In [104], a solution to the three-dimensional problem of collimated beamforming design with a single freeform surface was obtained. Figure 5 shows the geometrical scheme of the freeform surface design. The unit vectors are represented by: I—incident beam, O—output beam and N—normal on plane P. The results can be generalised to achieve a lighting design with multiple freeform surfaces.
It is well known that the problem of determining the phase characteristics of light fields occurs in various studies devoted to optics [105]. Difficulties of directly measuring the phase transformation in the optical range cause an advance in solving the problems of reconstruction of the phase characteristics of light fields using the intensity characteristics. Additional data related to the field, e.g., information on the intensity distribution that refers to another cross-section of the field, are being collected [106]. The phase problem also includes inverse problems of diffraction theory aimed at calculating the phase function of optical elements that ensure the formation of certain light structures. If the phase function of the optical element is specified, then essentially it is always possible to solve the direct problem of wave diffraction on the optical element and obtain the field distribution in the region of interest. The inverse problem is more difficult to solve but once solved, in principle any arbitrary surface of the optical element can be calculated [107]. However, such a surface cannot be made using current state-of-the-art means [108]. The freeform optics for beam shaping were presented in [109] and used with the purpose of performing the specified laser exposure in [110]. The calculation of the irradiance distribution generated by a freeform surface is carried out using the pinhole approach, the diagram of which is shown in Figure 6. The freeform surface is represented by a set of holes, each of which generates an image of the source on the target plane. The resulting irradiance distribution is defined as a superposition of all source images.
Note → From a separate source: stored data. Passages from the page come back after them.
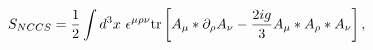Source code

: \begin{equation}
  S_{NCCS} = \frac{1}{2} \int d^3 x~ \epsilon^{\mu \rho \nu}
  {\rm tr} \left[
    A_\mu \ast \partial_\rho A_\nu
    - \frac{2ig}{3} A_\mu \ast A_\rho \ast A_\nu
  \right],
\end{equation}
As shown in [111,112], both the calculation and production of optical elements that form a complex narrow-angle light distribution using surfaces of total internal reflection are quite challenging tasks. Currently, there are no generally accepted methods for constructing a ray-tracing function for an arbitrary region. In addition, to create complex beam distributions, the inverse problem of surface definition often cannot be solved with the required accuracy due to violation of the integrability condition. Moreover, the reflecting surface is additionally smoothed by rational B-splines during the process of mirror fabrication [113]. According to [114,115], after special corrective processing for adjusting the intensity, the “peak-to-valley” value (PV value) of freeform mirrors can reach from 500 nm to 1.5 µm, which can reduce the quality of the shaped irradiance distribution. It should be noted that the PV value only compares two local points on the surface—the highest and lowest relative to the reference surface. Local artefacts on the surface can cause the ‘peak-to-valley’ value to be quite large and the optics may perform quite well. Nevertheless, the PV value is an established unit of measurement and is quite widely used to measure the surface accuracy of freeform optics [116,117]. It is only in the case of significant local artefacts that an optical system with a higher PV-value may actually perform better than one with a lower PV value.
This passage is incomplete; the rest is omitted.